# Conversion between R and Python objects
This notebook covers two general methods for converting between R SingleCellExperiment objects and Python AnnData objects. Information about the AnnData format can be found [here](https://anndata.readthedocs.io/en/stable/).

## 0. Load libraries
This notebook uses rpy2 to run both R and Python.

In [1]:
import anndata2ri
from rpy2.robjects import r

anndata2ri.activate()
%load_ext rpy2.ipython

import rpy2.rinterface_lib.callbacks
import logging
rpy2.rinterface_lib.callbacks.logger.setLevel(logging.ERROR)

## 1. Using Loom files
SCE and AnnData objects can be exported as Loom files, which can then be read into both R and Python. The Loom file format is based on HDF5. Loom file format specs can be found [here](https://linnarssonlab.org/loompy/format/index.html). The Loom file format preserves the original count matrix as well as all annotations. 

### 1.1. Exporting Loom file from R
This uses the LoomExperiment package in R.

In [2]:
%%R
library(scRNAseq)
library(LoomExperiment)
library(AnnotationHub)
library(scater)

# Load in data, preprocess
sce.416b <- LunSpikeInData(which="416b")
sce.416b$block <- factor(sce.416b$block)

# Rename rows with symbols
ens.mm.v97 <- AnnotationHub()[["AH73905"]]
rowData(sce.416b)$ENSEMBL <- rownames(sce.416b)
rowData(sce.416b)$SYMBOL <- mapIds(ens.mm.v97, keys=rownames(sce.416b),
    keytype="GENEID", column="SYMBOL")
rowData(sce.416b)$SEQNAME <- mapIds(ens.mm.v97, keys=rownames(sce.416b),
    keytype="GENEID", column="SEQNAME")
rownames(sce.416b) <- uniquifyFeatureNames(rowData(sce.416b)$ENSEMBL, 
                                           rowData(sce.416b)$SYMBOL)

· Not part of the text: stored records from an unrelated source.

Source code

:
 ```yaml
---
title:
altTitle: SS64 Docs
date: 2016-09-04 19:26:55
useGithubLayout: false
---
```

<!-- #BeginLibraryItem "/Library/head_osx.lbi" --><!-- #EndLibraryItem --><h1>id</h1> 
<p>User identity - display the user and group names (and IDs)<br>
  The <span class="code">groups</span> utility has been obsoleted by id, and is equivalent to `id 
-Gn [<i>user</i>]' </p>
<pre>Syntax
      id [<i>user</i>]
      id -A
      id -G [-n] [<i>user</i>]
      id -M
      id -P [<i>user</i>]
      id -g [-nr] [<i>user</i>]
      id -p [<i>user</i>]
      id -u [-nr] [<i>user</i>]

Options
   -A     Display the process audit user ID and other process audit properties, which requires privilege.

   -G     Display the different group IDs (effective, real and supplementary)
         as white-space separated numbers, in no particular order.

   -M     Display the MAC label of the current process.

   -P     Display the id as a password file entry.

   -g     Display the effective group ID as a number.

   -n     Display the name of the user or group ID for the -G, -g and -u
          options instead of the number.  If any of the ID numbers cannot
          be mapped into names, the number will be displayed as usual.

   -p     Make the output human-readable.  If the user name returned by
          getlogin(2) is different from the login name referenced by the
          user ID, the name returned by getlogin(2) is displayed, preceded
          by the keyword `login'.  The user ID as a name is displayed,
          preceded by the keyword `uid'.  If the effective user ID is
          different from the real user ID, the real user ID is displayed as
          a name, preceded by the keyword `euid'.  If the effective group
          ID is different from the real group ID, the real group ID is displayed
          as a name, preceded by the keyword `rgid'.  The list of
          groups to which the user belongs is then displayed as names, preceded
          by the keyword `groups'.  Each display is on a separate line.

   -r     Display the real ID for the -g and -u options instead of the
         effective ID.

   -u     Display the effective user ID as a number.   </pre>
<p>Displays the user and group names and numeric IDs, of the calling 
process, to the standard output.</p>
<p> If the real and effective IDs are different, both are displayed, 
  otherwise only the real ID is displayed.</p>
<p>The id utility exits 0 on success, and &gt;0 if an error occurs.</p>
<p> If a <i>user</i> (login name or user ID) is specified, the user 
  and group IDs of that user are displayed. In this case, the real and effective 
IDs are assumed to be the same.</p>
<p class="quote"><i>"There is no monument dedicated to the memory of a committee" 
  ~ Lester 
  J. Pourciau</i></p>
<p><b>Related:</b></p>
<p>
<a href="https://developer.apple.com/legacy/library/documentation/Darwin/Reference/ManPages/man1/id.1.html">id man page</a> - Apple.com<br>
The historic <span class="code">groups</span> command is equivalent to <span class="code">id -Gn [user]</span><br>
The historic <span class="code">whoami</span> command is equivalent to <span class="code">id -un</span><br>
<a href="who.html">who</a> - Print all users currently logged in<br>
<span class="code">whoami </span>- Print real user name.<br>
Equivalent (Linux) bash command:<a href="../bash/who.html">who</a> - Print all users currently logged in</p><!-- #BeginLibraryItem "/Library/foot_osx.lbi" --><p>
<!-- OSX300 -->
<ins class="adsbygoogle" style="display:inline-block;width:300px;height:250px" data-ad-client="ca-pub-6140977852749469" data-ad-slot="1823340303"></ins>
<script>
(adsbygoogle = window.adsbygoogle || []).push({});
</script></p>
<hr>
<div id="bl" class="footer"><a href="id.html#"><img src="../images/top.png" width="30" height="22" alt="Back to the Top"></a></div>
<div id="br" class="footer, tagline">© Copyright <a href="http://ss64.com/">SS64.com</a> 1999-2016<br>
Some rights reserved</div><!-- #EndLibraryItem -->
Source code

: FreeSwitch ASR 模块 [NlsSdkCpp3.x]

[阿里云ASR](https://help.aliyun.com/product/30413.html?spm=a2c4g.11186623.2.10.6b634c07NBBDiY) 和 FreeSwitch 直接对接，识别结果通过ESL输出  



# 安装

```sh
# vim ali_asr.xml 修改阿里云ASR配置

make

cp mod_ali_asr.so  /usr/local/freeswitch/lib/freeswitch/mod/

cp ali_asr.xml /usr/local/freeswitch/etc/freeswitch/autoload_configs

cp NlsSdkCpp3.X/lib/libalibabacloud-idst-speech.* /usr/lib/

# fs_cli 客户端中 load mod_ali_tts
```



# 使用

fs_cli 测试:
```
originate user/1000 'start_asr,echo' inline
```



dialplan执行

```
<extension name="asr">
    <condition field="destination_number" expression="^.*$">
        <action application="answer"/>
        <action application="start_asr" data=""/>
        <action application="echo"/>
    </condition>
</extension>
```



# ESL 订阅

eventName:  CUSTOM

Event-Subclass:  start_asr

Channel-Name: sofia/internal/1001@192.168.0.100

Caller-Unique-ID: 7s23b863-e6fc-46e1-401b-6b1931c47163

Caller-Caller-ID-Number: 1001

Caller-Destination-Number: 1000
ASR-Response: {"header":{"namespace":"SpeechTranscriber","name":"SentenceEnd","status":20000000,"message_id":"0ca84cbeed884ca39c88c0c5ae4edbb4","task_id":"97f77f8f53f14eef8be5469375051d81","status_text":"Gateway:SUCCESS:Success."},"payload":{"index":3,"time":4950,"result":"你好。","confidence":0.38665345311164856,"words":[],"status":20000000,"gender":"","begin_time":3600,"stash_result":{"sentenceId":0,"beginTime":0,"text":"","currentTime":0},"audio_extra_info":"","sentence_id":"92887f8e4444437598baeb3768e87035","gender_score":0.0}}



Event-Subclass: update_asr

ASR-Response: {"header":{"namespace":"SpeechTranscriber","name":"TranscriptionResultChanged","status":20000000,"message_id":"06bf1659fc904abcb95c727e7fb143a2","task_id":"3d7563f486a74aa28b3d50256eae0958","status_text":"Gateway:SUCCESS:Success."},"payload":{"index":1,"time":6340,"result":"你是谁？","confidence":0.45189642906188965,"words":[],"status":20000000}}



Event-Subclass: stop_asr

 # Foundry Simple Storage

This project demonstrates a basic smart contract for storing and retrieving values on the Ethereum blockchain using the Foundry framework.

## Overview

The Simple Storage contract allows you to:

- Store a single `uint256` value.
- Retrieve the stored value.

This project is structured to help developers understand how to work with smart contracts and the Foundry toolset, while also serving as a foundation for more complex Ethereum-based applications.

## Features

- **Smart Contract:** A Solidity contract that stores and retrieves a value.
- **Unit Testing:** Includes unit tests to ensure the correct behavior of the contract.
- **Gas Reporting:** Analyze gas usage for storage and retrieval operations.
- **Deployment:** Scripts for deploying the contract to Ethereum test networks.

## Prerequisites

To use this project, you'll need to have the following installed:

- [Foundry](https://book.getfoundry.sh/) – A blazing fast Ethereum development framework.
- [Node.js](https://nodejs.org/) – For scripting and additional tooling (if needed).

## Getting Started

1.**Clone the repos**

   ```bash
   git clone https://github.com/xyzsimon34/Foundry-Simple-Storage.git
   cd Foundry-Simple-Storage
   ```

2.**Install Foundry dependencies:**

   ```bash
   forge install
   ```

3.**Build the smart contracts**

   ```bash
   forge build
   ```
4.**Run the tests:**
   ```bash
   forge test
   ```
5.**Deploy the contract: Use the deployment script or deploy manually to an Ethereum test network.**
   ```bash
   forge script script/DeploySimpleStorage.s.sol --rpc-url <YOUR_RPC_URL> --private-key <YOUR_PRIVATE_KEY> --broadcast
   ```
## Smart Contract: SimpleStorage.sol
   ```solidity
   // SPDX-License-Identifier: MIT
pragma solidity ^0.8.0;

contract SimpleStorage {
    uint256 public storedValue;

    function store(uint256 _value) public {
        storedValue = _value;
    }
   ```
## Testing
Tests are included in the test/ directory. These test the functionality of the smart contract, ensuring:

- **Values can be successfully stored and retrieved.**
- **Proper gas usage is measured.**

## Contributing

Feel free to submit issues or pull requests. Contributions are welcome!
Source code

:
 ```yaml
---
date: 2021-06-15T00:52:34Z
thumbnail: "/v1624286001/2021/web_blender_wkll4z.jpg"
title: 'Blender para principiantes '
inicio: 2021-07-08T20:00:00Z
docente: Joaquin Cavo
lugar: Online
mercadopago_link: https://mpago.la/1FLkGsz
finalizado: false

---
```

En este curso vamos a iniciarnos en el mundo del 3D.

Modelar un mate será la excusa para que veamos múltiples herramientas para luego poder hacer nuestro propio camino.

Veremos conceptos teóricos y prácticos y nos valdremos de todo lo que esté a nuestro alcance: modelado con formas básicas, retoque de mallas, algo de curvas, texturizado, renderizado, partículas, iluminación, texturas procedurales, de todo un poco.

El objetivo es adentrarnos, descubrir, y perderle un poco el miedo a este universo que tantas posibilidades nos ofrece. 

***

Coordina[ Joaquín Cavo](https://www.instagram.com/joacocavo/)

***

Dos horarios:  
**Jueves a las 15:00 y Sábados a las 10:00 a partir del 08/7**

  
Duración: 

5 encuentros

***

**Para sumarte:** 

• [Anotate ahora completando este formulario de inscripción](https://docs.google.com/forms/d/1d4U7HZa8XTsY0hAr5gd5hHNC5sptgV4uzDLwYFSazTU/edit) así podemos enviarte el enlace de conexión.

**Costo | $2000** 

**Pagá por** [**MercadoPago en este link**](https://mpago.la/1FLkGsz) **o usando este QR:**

# Convert and export to Loom file
scle.416b <- LoomExperiment(sce.416b)
export(scle.416b, 'scle416b.loom')

### 1.2. Importing Loom file in Python
This requires the scanpy package:

In [3]:
import scanpy as sc

adata = sc.read_loom("scle416b.loom")
adata

AnnData object with n_obs × n_vars = 192 × 46604 
    obs: 'Source.Name', 'block', 'cell.line', 'cell.type', 'colnames', 'genotype', 'phenotype', 'single.cell.well.quality', 'spike.in.addition', 'strain'
    var: 'ENSEMBL', 'Length', 'SEQNAME', 'SYMBOL', 'rownames'

## 2. Converting between objects within a notebook
With the rpy2 package, both R and Python can be run within the same notebook. The [anndata2ri package](https://github.com/theislab/anndata2ri) allows conversion between SingleCellExperiment and AnnData objects within a notebook (must be activated while loading rpy2, as above). Two methods are shown here.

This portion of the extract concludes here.